What is the common ratio here ?

Answer 4

dont know that

Answer 5

Can you determine the pattern here,

2,6,18,54,... ?

Answer 6

add 12

Answer 7

Nope, as 18 + 20 is not equal to 54.

See, they are being multiplied by 3.

Answer 8

ok right!

Answer 9

Right?

Answer 10

3>1 thus dne

Answer 11

The sum would only exist if the value of r were less than 1. The r here is 3.

Answer 12

Good.
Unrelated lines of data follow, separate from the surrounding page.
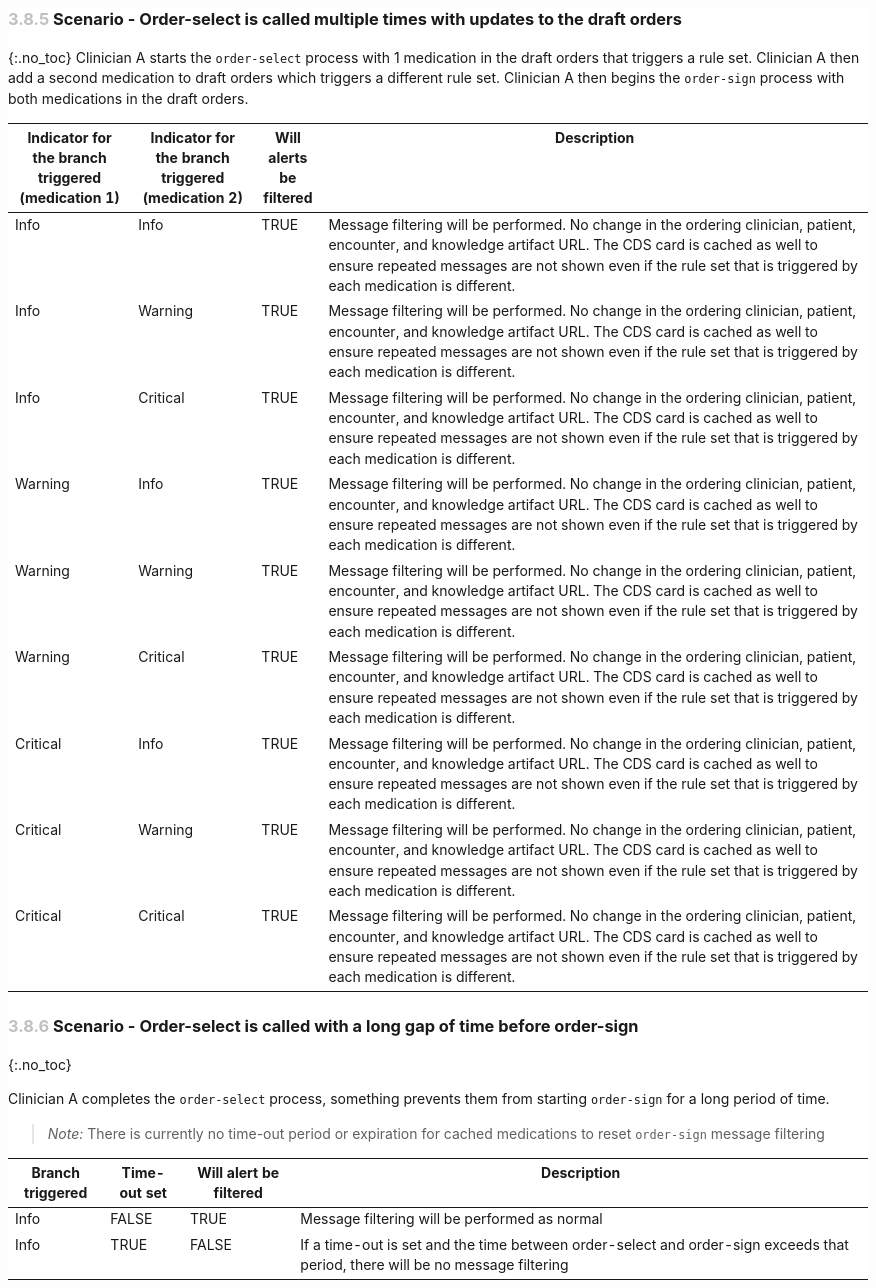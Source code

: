 
### <span style="color:silver"> 3.8.5 </span> Scenario - Order-select is called multiple times with updates to the draft orders
{:.no_toc}
Clinician A starts the `order-select` process with 1 medication in the draft orders that triggers a rule set. Clinician A
 then add a second medication to draft orders which triggers a different rule set. Clinician A then begins the `order-sign` 
 process with both medications in the draft orders. 

| Indicator for the branch triggered (medication 1) | Indicator for the branch triggered (medication 2) | Will alerts be filtered | Description                                                                                                                                                                                                                                                                |
|---------------------------------------------------|---------------------------------------------------|-------------------------|----------------------------------------------------------------------------------------------------------------------------------------------------------------------------------------------------------------------------------------------------------------------------|
| Info                                              | Info                                              | TRUE                    | Message filtering will be performed. No change in the ordering clinician, patient, encounter, and knowledge artifact URL. The CDS card is cached as well to ensure repeated messages are not shown even if the rule set that is triggered by each medication is different. |
| Info                                              | Warning                                           | TRUE                    | Message filtering will be performed. No change in the ordering clinician, patient, encounter, and knowledge artifact URL. The CDS card is cached as well to ensure repeated messages are not shown even if the rule set that is triggered by each medication is different. |
| Info                                              | Critical                                          | TRUE                    | Message filtering will be performed. No change in the ordering clinician, patient, encounter, and knowledge artifact URL. The CDS card is cached as well to ensure repeated messages are not shown even if the rule set that is triggered by each medication is different. |
| Warning                                           | Info                                              | TRUE                    | Message filtering will be performed. No change in the ordering clinician, patient, encounter, and knowledge artifact URL. The CDS card is cached as well to ensure repeated messages are not shown even if the rule set that is triggered by each medication is different. |
| Warning                                           | Warning                                           | TRUE                    | Message filtering will be performed. No change in the ordering clinician, patient, encounter, and knowledge artifact URL. The CDS card is cached as well to ensure repeated messages are not shown even if the rule set that is triggered by each medication is different. |
| Warning                                           | Critical                                          | TRUE                    | Message filtering will be performed. No change in the ordering clinician, patient, encounter, and knowledge artifact URL. The CDS card is cached as well to ensure repeated messages are not shown even if the rule set that is triggered by each medication is different. |
| Critical                                          | Info                                              | TRUE                    | Message filtering will be performed. No change in the ordering clinician, patient, encounter, and knowledge artifact URL. The CDS card is cached as well to ensure repeated messages are not shown even if the rule set that is triggered by each medication is different. |
| Critical                                          | Warning                                           | TRUE                    | Message filtering will be performed. No change in the ordering clinician, patient, encounter, and knowledge artifact URL. The CDS card is cached as well to ensure repeated messages are not shown even if the rule set that is triggered by each medication is different. |
| Critical                                          | Critical                                          | TRUE                    | Message filtering will be performed. No change in the ordering clinician, patient, encounter, and knowledge artifact URL. The CDS card is cached as well to ensure repeated messages are not shown even if the rule set that is triggered by each medication is different. |

### <span style="color:silver"> 3.8.6 </span> Scenario - Order-select is called with a long gap of time before order-sign
{:.no_toc}

Clinician A completes the `order-select` process, something prevents them from starting `order-sign` for a long period of time.

> *Note:* There is currently no time-out period or expiration for cached medications to reset `order-sign` message filtering

| Branch triggered | Time-out set | Will alert be filtered | Description                                                                                                                   |
| ---------------- | ------------ | ---------------------- | ----------------------------------------------------------------------------------------------------------------------------- |
| Info             | FALSE        | TRUE                   | Message filtering will be performed as normal                                                                                 |
| Info             | TRUE         | FALSE                  | If a time-out is set and the time between order-select and order-sign exceeds that period, there will be no message filtering |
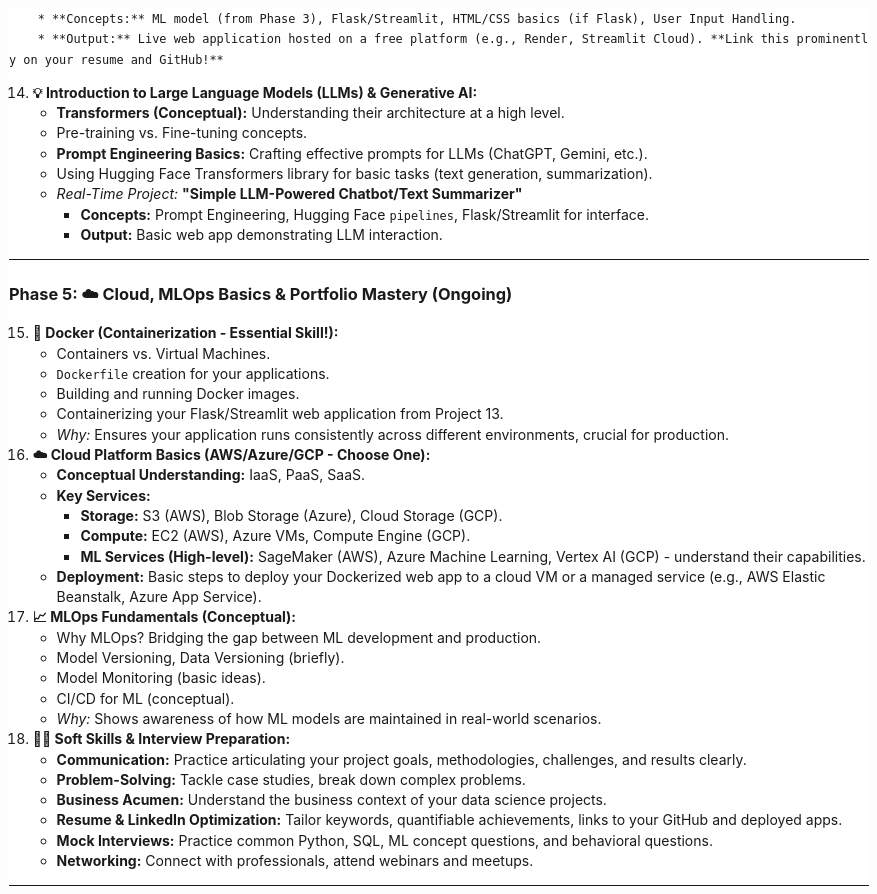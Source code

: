         * **Concepts:** ML model (from Phase 3), Flask/Streamlit, HTML/CSS basics (if Flask), User Input Handling.
        * **Output:** Live web application hosted on a free platform (e.g., Render, Streamlit Cloud). **Link this prominently on your resume and GitHub!**
14. **💡 Introduction to Large Language Models (LLMs) & Generative AI:**
    * **Transformers (Conceptual):** Understanding their architecture at a high level.
    * Pre-training vs. Fine-tuning concepts.
    * **Prompt Engineering Basics:** Crafting effective prompts for LLMs (ChatGPT, Gemini, etc.).
    * Using Hugging Face Transformers library for basic tasks (text generation, summarization).
    * *Real-Time Project:* **"Simple LLM-Powered Chatbot/Text Summarizer"**
        * **Concepts:** Prompt Engineering, Hugging Face `pipelines`, Flask/Streamlit for interface.
        * **Output:** Basic web app demonstrating LLM interaction.

---

### **Phase 5: ☁️ Cloud, MLOps Basics & Portfolio Mastery (Ongoing)**

15. **🐳 Docker (Containerization - Essential Skill!):**
    * Containers vs. Virtual Machines.
    * `Dockerfile` creation for your applications.
    * Building and running Docker images.
    * Containerizing your Flask/Streamlit web application from Project 13.
    * *Why:* Ensures your application runs consistently across different environments, crucial for production.
16. **☁️ Cloud Platform Basics (AWS/Azure/GCP - Choose One):**
    * **Conceptual Understanding:** IaaS, PaaS, SaaS.
    * **Key Services:**
        * **Storage:** S3 (AWS), Blob Storage (Azure), Cloud Storage (GCP).
        * **Compute:** EC2 (AWS), Azure VMs, Compute Engine (GCP).
        * **ML Services (High-level):** SageMaker (AWS), Azure Machine Learning, Vertex AI (GCP) - understand their capabilities.
    * **Deployment:** Basic steps to deploy your Dockerized web app to a cloud VM or a managed service (e.g., AWS Elastic Beanstalk, Azure App Service).
17. **📈 MLOps Fundamentals (Conceptual):**
    * Why MLOps? Bridging the gap between ML development and production.
    * Model Versioning, Data Versioning (briefly).
    * Model Monitoring (basic ideas).
    * CI/CD for ML (conceptual).
    * *Why:* Shows awareness of how ML models are maintained in real-world scenarios.
18. **🧑‍💼 Soft Skills & Interview Preparation:**
    * **Communication:** Practice articulating your project goals, methodologies, challenges, and results clearly.
    * **Problem-Solving:** Tackle case studies, break down complex problems.
    * **Business Acumen:** Understand the business context of your data science projects.
    * **Resume & LinkedIn Optimization:** Tailor keywords, quantifiable achievements, links to your GitHub and deployed apps.
    * **Mock Interviews:** Practice common Python, SQL, ML concept questions, and behavioral questions.
    * **Networking:** Connect with professionals, attend webinars and meetups.

---
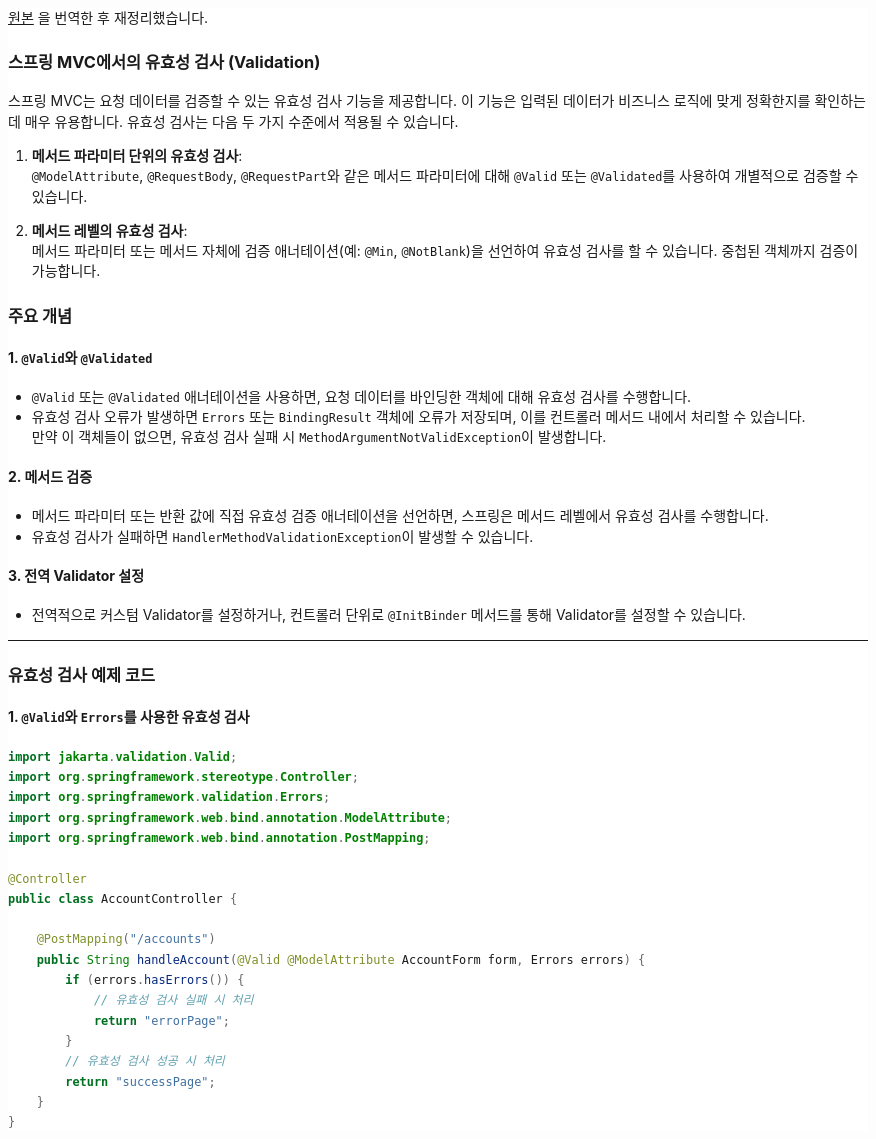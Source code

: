 [원본](https://docs.spring.io/spring-framework/reference/web/webmvc/mvc-controller/ann-validation.html) 을 번역한 후 재정리했습니다.

### 스프링 MVC에서의 유효성 검사 (Validation)

스프링 MVC는 요청 데이터를 검증할 수 있는 유효성 검사 기능을 제공합니다. 이 기능은 입력된 데이터가 비즈니스 로직에 맞게 정확한지를 확인하는 데 매우 유용합니다. 유효성 검사는 다음 두 가지 수준에서 적용될 수 있습니다.

1. **메서드 파라미터 단위의 유효성 검사**:  
   `@ModelAttribute`, `@RequestBody`, `@RequestPart`와 같은 메서드 파라미터에 대해 `@Valid` 또는 `@Validated`를 사용하여 개별적으로 검증할 수 있습니다.
   
2. **메서드 레벨의 유효성 검사**:  
   메서드 파라미터 또는 메서드 자체에 검증 애너테이션(예: `@Min`, `@NotBlank`)을 선언하여 유효성 검사를 할 수 있습니다. 중첩된 객체까지 검증이 가능합니다.

### 주요 개념

#### 1. `@Valid`와 `@Validated`
- `@Valid` 또는 `@Validated` 애너테이션을 사용하면, 요청 데이터를 바인딩한 객체에 대해 유효성 검사를 수행합니다.
- 유효성 검사 오류가 발생하면 `Errors` 또는 `BindingResult` 객체에 오류가 저장되며, 이를 컨트롤러 메서드 내에서 처리할 수 있습니다.  
  만약 이 객체들이 없으면, 유효성 검사 실패 시 `MethodArgumentNotValidException`이 발생합니다.

#### 2. 메서드 검증
- 메서드 파라미터 또는 반환 값에 직접 유효성 검증 애너테이션을 선언하면, 스프링은 메서드 레벨에서 유효성 검사를 수행합니다.
- 유효성 검사가 실패하면 `HandlerMethodValidationException`이 발생할 수 있습니다.

#### 3. 전역 Validator 설정
- 전역적으로 커스텀 Validator를 설정하거나, 컨트롤러 단위로 `@InitBinder` 메서드를 통해 Validator를 설정할 수 있습니다.

---

### 유효성 검사 예제 코드

#### 1. `@Valid`와 `Errors`를 사용한 유효성 검사
```java
import jakarta.validation.Valid;
import org.springframework.stereotype.Controller;
import org.springframework.validation.Errors;
import org.springframework.web.bind.annotation.ModelAttribute;
import org.springframework.web.bind.annotation.PostMapping;

@Controller
public class AccountController {

    @PostMapping("/accounts")
    public String handleAccount(@Valid @ModelAttribute AccountForm form, Errors errors) {
        if (errors.hasErrors()) {
            // 유효성 검사 실패 시 처리
            return "errorPage";
        }
        // 유효성 검사 성공 시 처리
        return "successPage";
    }
}
```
So, common ratio is 3.

Now, formula for sum of infinite geometric series is a/(1-r)

where r is common ratio and a is the first term

First term is 2

common ratio is 3

so sum = 2/(1-3) = -1

(Thus does not exist as the sum is not negative here)

Answer 13

we already know the ratio is 3

Answer 14

a_i/a_j <1 for all I = j+1
this is necessary for convergence

Answer 15

i = j + 1

Answer 16

The tricks are already mentioned above by @zz0ck3r and @NoelGreco .

Answer 17

ohhhh ok so the correct answer would be is does not exist

Answer 18

Got it @chocodropa7 ?

Answer 19

Yes.

Answer 20

Got IT!

Answer 21

correct

Answer 22

thank you

Answer 23

You're welcome choco. Best of Luck

Answer 24

Oh sorry @mathslover my tablet is hard to read and I did not know you were walking him through it.

Answer 25

http://www.regentsprep.org/Regents/math/algtrig/ATP2/ArithSeq.htm

Answer 26

:) No problem zzr0ck3r :) Its fine and even good to see.